### SUPPLIED INFORMATION
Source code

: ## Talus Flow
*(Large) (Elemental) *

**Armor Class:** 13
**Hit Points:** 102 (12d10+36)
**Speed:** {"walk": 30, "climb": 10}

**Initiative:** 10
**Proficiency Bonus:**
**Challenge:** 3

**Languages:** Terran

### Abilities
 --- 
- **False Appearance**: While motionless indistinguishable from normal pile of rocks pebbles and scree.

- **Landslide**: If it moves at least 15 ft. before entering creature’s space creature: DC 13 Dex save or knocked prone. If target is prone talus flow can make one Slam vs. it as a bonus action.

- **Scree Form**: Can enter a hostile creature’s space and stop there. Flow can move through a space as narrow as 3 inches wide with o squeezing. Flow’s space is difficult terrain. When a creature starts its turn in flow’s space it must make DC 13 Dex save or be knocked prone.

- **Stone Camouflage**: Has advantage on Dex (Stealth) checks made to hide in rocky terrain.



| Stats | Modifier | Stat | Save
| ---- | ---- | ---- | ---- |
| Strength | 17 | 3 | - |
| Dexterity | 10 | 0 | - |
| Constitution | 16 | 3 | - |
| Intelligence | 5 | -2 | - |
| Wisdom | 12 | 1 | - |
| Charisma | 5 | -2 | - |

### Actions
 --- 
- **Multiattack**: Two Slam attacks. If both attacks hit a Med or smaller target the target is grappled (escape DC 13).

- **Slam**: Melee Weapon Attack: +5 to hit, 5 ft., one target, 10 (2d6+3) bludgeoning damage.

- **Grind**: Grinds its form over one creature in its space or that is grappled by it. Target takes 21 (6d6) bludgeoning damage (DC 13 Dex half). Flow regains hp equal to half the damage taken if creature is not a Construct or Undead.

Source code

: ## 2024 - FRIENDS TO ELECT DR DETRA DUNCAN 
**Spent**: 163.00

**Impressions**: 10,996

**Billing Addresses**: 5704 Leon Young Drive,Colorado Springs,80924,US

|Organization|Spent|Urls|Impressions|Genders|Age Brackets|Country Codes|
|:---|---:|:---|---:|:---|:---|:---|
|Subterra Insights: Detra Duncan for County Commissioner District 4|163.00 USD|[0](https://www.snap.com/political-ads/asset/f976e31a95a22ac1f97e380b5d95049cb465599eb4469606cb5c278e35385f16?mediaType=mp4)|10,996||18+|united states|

### YOUR ASSIGNMENT
Find the lines in the data that hold the word "knocked". Reply with how many there are and nothing more.

### COMPLETED TASK
2